(Items listed in a dataset)
____________

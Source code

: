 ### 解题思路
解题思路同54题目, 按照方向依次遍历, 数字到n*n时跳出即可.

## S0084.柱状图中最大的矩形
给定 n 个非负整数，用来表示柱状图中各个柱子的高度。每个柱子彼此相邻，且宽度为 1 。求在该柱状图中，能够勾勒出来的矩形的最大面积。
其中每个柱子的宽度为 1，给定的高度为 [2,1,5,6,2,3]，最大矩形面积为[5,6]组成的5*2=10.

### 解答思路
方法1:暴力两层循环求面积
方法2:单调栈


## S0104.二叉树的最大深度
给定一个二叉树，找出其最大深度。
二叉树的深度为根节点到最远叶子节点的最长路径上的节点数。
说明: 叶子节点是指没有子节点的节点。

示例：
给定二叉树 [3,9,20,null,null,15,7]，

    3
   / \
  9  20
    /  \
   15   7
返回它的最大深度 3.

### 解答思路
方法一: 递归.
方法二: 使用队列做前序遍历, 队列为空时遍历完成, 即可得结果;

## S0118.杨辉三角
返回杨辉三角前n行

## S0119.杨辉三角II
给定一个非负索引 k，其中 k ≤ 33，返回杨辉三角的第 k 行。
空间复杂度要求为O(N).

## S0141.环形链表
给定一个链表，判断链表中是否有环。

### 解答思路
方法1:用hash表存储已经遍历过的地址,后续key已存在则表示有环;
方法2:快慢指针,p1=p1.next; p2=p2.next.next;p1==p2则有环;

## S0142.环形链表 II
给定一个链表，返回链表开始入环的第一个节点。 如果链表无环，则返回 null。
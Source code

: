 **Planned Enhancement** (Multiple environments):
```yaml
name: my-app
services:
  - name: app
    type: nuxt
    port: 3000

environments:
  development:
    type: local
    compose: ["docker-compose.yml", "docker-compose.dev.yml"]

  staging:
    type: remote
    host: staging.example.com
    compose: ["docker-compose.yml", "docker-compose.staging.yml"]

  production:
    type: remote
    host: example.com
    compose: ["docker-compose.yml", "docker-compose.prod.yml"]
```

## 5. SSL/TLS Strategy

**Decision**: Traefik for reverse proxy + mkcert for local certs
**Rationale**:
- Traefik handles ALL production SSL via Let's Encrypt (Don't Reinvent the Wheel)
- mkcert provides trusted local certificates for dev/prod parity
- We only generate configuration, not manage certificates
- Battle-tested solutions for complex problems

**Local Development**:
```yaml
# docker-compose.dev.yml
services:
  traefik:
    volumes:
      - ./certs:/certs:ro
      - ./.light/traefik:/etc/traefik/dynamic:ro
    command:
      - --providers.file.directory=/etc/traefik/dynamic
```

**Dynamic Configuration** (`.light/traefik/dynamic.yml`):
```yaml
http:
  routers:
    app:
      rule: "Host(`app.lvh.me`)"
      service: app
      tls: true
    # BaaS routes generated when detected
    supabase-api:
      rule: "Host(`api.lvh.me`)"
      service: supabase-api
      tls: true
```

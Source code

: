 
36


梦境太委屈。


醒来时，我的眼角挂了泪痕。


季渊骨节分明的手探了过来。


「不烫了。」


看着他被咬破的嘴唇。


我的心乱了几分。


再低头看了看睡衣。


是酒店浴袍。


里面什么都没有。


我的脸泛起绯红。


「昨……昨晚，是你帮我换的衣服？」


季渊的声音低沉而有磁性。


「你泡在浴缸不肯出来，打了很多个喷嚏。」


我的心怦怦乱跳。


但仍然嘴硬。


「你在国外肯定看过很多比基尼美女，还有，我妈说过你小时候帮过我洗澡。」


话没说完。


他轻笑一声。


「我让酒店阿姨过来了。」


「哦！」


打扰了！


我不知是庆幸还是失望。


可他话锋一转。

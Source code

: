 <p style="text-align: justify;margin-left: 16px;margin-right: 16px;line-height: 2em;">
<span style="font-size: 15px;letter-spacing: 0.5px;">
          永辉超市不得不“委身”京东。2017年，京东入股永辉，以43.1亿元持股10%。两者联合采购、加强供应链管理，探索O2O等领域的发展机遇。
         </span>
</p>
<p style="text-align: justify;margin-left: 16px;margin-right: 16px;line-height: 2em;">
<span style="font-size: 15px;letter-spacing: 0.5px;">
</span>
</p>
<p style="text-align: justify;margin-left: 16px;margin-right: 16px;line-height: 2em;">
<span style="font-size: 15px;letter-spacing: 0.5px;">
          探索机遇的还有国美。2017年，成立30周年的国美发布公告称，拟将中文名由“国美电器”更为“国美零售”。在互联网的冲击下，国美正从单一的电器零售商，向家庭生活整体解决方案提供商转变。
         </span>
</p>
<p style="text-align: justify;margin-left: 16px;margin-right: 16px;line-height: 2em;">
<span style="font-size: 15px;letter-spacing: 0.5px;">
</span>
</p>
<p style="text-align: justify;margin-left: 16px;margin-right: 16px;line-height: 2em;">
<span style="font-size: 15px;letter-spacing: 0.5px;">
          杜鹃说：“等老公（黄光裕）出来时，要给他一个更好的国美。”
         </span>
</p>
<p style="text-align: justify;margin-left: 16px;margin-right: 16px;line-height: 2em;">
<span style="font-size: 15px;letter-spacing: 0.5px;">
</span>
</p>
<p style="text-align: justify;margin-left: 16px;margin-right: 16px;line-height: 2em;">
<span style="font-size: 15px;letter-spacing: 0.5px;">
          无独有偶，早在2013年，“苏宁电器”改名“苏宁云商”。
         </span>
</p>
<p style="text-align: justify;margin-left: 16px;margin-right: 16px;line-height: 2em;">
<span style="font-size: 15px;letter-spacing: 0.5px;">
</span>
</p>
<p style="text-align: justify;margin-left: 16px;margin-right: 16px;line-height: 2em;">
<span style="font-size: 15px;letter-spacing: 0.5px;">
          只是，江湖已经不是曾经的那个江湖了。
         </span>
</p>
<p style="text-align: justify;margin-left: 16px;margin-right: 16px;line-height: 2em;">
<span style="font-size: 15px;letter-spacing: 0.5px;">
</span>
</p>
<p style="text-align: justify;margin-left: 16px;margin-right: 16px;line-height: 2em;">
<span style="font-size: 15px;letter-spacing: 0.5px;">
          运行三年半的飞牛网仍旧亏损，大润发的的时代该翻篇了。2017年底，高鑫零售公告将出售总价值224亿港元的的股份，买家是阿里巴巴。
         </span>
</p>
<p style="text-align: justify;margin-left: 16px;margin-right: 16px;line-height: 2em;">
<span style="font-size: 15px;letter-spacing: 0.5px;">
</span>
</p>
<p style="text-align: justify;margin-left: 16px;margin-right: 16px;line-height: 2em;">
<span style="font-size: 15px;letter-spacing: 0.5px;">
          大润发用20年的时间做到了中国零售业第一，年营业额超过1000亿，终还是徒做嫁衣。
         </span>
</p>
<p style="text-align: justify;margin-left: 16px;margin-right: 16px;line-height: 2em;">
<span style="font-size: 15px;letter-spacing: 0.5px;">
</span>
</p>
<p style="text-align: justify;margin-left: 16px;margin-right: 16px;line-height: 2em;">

____________

### EXERCISE REQUIREMENTS
Pull every line with "dynamic" from the records.

### SOLVED PROBLEM
      - ./.light/traefik:/etc/traefik/dynamic:ro
      - --providers.file.directory=/etc/traefik/dynamic
**Dynamic Configuration** (`.light/traefik/dynamic.yml`):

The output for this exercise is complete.